─── MATERIAL FOR THIS EXERCISE

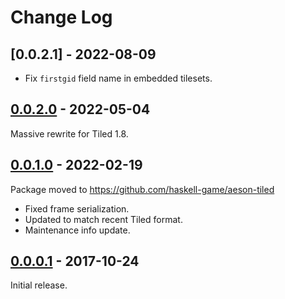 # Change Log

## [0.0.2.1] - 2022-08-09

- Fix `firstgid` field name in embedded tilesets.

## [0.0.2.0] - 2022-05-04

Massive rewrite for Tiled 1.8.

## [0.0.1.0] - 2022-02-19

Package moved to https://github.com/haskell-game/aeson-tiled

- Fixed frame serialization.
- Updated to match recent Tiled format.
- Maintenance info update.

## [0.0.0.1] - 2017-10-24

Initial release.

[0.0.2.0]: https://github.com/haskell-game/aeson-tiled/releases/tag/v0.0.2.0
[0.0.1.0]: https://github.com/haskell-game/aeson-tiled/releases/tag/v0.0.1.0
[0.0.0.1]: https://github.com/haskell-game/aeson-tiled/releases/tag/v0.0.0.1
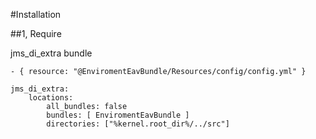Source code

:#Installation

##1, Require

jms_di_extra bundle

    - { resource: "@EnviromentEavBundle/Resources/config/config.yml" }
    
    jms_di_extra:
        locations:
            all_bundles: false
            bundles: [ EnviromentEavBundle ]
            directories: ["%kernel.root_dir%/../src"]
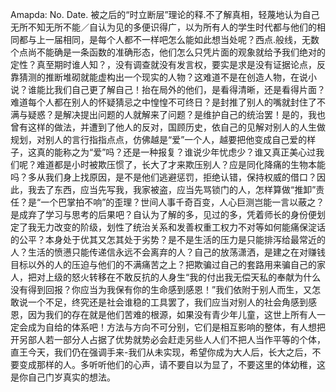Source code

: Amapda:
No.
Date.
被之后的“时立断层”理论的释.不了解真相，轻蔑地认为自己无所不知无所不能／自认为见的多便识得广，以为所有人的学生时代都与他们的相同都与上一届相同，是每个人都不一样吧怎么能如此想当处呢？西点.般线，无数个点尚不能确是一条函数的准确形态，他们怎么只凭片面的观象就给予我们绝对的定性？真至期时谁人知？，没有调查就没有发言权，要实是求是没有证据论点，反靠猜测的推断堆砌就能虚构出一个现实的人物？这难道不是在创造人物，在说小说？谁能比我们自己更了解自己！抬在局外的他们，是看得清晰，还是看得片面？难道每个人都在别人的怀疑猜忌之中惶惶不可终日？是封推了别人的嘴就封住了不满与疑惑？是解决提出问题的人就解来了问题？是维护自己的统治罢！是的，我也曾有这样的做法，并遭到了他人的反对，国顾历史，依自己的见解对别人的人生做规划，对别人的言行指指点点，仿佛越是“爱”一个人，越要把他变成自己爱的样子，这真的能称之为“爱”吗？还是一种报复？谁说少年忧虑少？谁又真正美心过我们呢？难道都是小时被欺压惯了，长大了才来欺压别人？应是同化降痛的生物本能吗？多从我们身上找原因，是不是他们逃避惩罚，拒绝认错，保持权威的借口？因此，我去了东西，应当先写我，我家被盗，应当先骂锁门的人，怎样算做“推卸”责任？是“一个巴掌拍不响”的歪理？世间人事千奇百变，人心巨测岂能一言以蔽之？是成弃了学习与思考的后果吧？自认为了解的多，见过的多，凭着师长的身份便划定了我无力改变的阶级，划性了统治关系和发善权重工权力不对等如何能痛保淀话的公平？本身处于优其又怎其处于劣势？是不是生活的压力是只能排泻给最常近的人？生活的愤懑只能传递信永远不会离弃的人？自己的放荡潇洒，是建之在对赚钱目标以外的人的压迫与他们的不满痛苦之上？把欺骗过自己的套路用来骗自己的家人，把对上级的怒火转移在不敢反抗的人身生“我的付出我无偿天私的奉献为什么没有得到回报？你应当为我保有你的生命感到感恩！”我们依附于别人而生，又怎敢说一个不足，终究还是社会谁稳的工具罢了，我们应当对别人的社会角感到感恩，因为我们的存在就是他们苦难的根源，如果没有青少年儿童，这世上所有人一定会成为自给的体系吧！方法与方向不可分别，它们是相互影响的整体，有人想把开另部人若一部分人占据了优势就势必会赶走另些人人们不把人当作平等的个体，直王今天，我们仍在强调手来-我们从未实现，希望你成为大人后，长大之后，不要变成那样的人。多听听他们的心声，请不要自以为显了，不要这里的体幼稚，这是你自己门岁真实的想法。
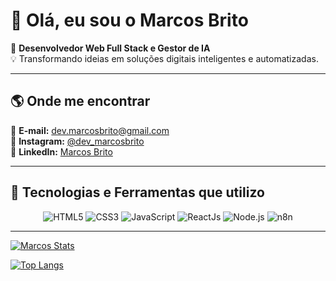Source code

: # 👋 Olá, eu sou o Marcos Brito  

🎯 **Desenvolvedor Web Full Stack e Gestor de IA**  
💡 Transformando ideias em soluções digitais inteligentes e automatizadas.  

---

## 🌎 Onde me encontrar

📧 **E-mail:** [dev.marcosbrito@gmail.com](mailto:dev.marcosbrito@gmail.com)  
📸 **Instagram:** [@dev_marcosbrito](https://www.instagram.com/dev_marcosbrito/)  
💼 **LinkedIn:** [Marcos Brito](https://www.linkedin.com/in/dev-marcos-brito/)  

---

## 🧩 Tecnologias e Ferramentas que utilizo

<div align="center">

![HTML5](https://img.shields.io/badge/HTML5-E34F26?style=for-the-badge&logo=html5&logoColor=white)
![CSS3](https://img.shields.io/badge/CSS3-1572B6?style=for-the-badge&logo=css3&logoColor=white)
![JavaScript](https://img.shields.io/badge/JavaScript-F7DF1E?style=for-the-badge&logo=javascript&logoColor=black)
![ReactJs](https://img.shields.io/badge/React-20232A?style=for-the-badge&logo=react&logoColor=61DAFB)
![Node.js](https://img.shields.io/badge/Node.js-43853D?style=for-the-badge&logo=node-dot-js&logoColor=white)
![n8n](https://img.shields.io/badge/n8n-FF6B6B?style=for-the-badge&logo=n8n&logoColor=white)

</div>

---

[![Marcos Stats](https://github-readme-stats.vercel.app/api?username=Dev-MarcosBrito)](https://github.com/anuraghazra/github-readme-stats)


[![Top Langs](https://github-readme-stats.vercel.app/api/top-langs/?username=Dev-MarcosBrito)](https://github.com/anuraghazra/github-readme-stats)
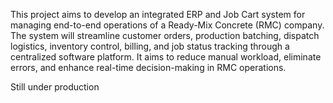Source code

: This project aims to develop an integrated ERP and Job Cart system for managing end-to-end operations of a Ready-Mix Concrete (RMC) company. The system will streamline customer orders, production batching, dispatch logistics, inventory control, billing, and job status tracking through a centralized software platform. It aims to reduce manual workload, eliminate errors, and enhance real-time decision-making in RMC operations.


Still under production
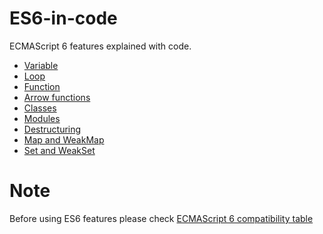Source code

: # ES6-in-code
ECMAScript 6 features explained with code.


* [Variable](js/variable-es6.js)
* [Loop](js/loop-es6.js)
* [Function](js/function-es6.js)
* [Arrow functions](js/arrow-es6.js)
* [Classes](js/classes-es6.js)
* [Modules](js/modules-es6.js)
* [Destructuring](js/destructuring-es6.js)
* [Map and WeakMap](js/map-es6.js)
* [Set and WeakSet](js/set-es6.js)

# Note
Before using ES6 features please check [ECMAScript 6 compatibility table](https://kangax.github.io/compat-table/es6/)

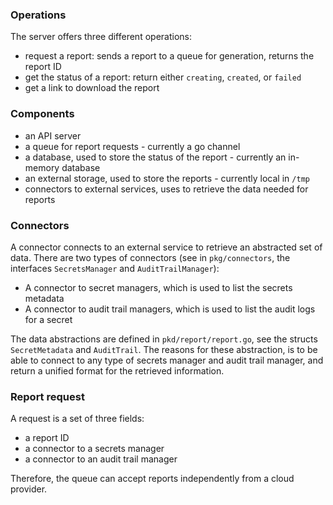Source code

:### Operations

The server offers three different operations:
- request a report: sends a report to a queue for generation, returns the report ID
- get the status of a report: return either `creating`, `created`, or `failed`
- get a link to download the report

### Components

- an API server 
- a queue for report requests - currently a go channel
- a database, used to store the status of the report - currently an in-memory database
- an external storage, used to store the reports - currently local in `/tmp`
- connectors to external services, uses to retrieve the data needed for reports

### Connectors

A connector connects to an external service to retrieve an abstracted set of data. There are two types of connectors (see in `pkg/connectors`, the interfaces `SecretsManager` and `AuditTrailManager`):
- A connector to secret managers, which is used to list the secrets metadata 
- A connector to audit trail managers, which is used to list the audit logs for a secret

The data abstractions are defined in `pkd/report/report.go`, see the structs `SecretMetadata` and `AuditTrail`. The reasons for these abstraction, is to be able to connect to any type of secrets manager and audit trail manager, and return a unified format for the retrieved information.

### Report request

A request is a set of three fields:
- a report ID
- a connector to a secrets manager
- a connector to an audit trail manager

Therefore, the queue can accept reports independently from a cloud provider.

──────

PROBLEM DETAILS. Produce a word-for-word copy of the records, omitting all images.

RESULT BELOW.
 # Change Log

## [0.0.2.1] - 2022-08-09

- Fix `firstgid` field name in embedded tilesets.

## [0.0.2.0] - 2022-05-04

Massive rewrite for Tiled 1.8.

## [0.0.1.0] - 2022-02-19

Package moved to https://github.com/haskell-game/aeson-tiled

- Fixed frame serialization.
- Updated to match recent Tiled format.
- Maintenance info update.

## [0.0.0.1] - 2017-10-24

Initial release.

[0.0.2.0]: https://github.com/haskell-game/aeson-tiled/releases/tag/v0.0.2.0
[0.0.1.0]: https://github.com/haskell-game/aeson-tiled/releases/tag/v0.0.1.0
[0.0.0.1]: https://github.com/haskell-game/aeson-tiled/releases/tag/v0.0.0.1
Source code

:#Installation

##1, Require

jms_di_extra bundle

    - { resource: "@EnviromentEavBundle/Resources/config/config.yml" }
    
    jms_di_extra:
        locations:
            all_bundles: false
            bundles: [ EnviromentEavBundle ]
            directories: ["%kernel.root_dir%/../src"]
Source code

: Amapda:
No.
Date.
被之后的“时立断层”理论的释.不了解真相，轻蔑地认为自己无所不知无所不能／自认为见的多便识得广，以为所有人的学生时代都与他们的相同都与上一届相同，是每个人都不一样吧怎么能如此想当处呢？西点.般线，无数个点尚不能确是一条函数的准确形态，他们怎么只凭片面的观象就给予我们绝对的定性？真至期时谁人知？，没有调查就没有发言权，要实是求是没有证据论点，反靠猜测的推断堆砌就能虚构出一个现实的人物？这难道不是在创造人物，在说小说？谁能比我们自己更了解自己！抬在局外的他们，是看得清晰，还是看得片面？难道每个人都在别人的怀疑猜忌之中惶惶不可终日？是封推了别人的嘴就封住了不满与疑惑？是解决提出问题的人就解来了问题？是维护自己的统治罢！是的，我也曾有这样的做法，并遭到了他人的反对，国顾历史，依自己的见解对别人的人生做规划，对别人的言行指指点点，仿佛越是“爱”一个人，越要把他变成自己爱的样子，这真的能称之为“爱”吗？还是一种报复？谁说少年忧虑少？谁又真正美心过我们呢？难道都是小时被欺压惯了，长大了才来欺压别人？应是同化降痛的生物本能吗？多从我们身上找原因，是不是他们逃避惩罚，拒绝认错，保持权威的借口？因此，我去了东西，应当先写我，我家被盗，应当先骂锁门的人，怎样算做“推卸”责任？是“一个巴掌拍不响”的歪理？世间人事千奇百变，人心巨测岂能一言以蔽之？是成弃了学习与思考的后果吧？自认为了解的多，见过的多，凭着师长的身份便划定了我无力改变的阶级，划性了统治关系和发善权重工权力不对等如何能痛保淀话的公平？本身处于优其又怎其处于劣势？是不是生活的压力是只能排泻给最常近的人？生活的愤懑只能传递信永远不会离弃的人？自己的放荡潇洒，是建之在对赚钱目标以外的人的压迫与他们的不满痛苦之上？把欺骗过自己的套路用来骗自己的家人，把对上级的怒火转移在不敢反抗的人身生“我的付出我无偿天私的奉献为什么没有得到回报？你应当为我保有你的生命感到感恩！”我们依附于别人而生，又怎敢说一个不足，终究还是社会谁稳的工具罢了，我们应当对别人的社会角感到感恩，因为我们的存在就是他们苦难的根源，如果没有青少年儿童，这世上所有人一定会成为自给的体系吧！方法与方向不可分别，它们是相互影响的整体，有人想把开另部人若一部分人占据了优势就势必会赶走另些人人们不把人当作平等的个体，直王今天，我们仍在强调手来-我们从未实现，希望你成为大人后，长大之后，不要变成那样的人。多听听他们的心声，请不要自以为显了，不要这里的体幼稚，这是你自己门岁真实的想法。
Source code

: # 👋 Olá, eu sou o Marcos Brito  

🎯 **Desenvolvedor Web Full Stack e Gestor de IA**  
💡 Transformando ideias em soluções digitais inteligentes e automatizadas.  

---

## 🌎 Onde me encontrar

📧 **E-mail:** [dev.marcosbrito@gmail.com](mailto:dev.marcosbrito@gmail.com)  
📸 **Instagram:** [@dev_marcosbrito](https://www.instagram.com/dev_marcosbrito/)  
💼 **LinkedIn:** [Marcos Brito](https://www.linkedin.com/in/dev-marcos-brito/)  

---

## 🧩 Tecnologias e Ferramentas que utilizo

<div align="center">

![HTML5](https://img.shields.io/badge/HTML5-E34F26?style=for-the-badge&logo=html5&logoColor=white)
![CSS3](https://img.shields.io/badge/CSS3-1572B6?style=for-the-badge&logo=css3&logoColor=white)
![JavaScript](https://img.shields.io/badge/JavaScript-F7DF1E?style=for-the-badge&logo=javascript&logoColor=black)
![ReactJs](https://img.shields.io/badge/React-20232A?style=for-the-badge&logo=react&logoColor=61DAFB)
![Node.js](https://img.shields.io/badge/Node.js-43853D?style=for-the-badge&logo=node-dot-js&logoColor=white)
![n8n](https://img.shields.io/badge/n8n-FF6B6B?style=for-the-badge&logo=n8n&logoColor=white)

</div>

---

[![Marcos Stats](https://github-readme-stats.vercel.app/api?username=Dev-MarcosBrito)](https://github.com/anuraghazra/github-readme-stats)


[![Top Langs](https://github-readme-stats.vercel.app/api/top-langs/?username=Dev-MarcosBrito)](https://github.com/anuraghazra/github-readme-stats)
Source code

: This project aims to develop an integrated ERP and Job Cart system for managing end-to-end operations of a Ready-Mix Concrete (RMC) company. The system will streamline customer orders, production batching, dispatch logistics, inventory control, billing, and job status tracking through a centralized software platform. It aims to reduce manual workload, eliminate errors, and enhance real-time decision-making in RMC operations.


Still under production
Source code

: # ES6-in-code
ECMAScript 6 features explained with code.


* [Variable](js/variable-es6.js)
* [Loop](js/loop-es6.js)
* [Function](js/function-es6.js)
* [Arrow functions](js/arrow-es6.js)
* [Classes](js/classes-es6.js)
* [Modules](js/modules-es6.js)
* [Destructuring](js/destructuring-es6.js)
* [Map and WeakMap](js/map-es6.js)
* [Set and WeakSet](js/set-es6.js)

# Note
Before using ES6 features please check [ECMAScript 6 compatibility table](https://kangax.github.io/compat-table/es6/)

Source code

:### Operations

The server offers three different operations:
- request a report: sends a report to a queue for generation, returns the report ID
- get the status of a report: return either `creating`, `created`, or `failed`
- get a link to download the report

### Components

- an API server 
- a queue for report requests - currently a go channel
- a database, used to store the status of the report - currently an in-memory database
- an external storage, used to store the reports - currently local in `/tmp`
- connectors to external services, uses to retrieve the data needed for reports

### Connectors

A connector connects to an external service to retrieve an abstracted set of data. There are two types of connectors (see in `pkg/connectors`, the interfaces `SecretsManager` and `AuditTrailManager`):
- A connector to secret managers, which is used to list the secrets metadata 
- A connector to audit trail managers, which is used to list the audit logs for a secret

The data abstractions are defined in `pkd/report/report.go`, see the structs `SecretMetadata` and `AuditTrail`. The reasons for these abstraction, is to be able to connect to any type of secrets manager and audit trail manager, and return a unified format for the retrieved information.

### Report request

A request is a set of three fields:
- a report ID
- a connector to a secrets manager
- a connector to an audit trail manager

Therefore, the queue can accept reports independently from a cloud provider.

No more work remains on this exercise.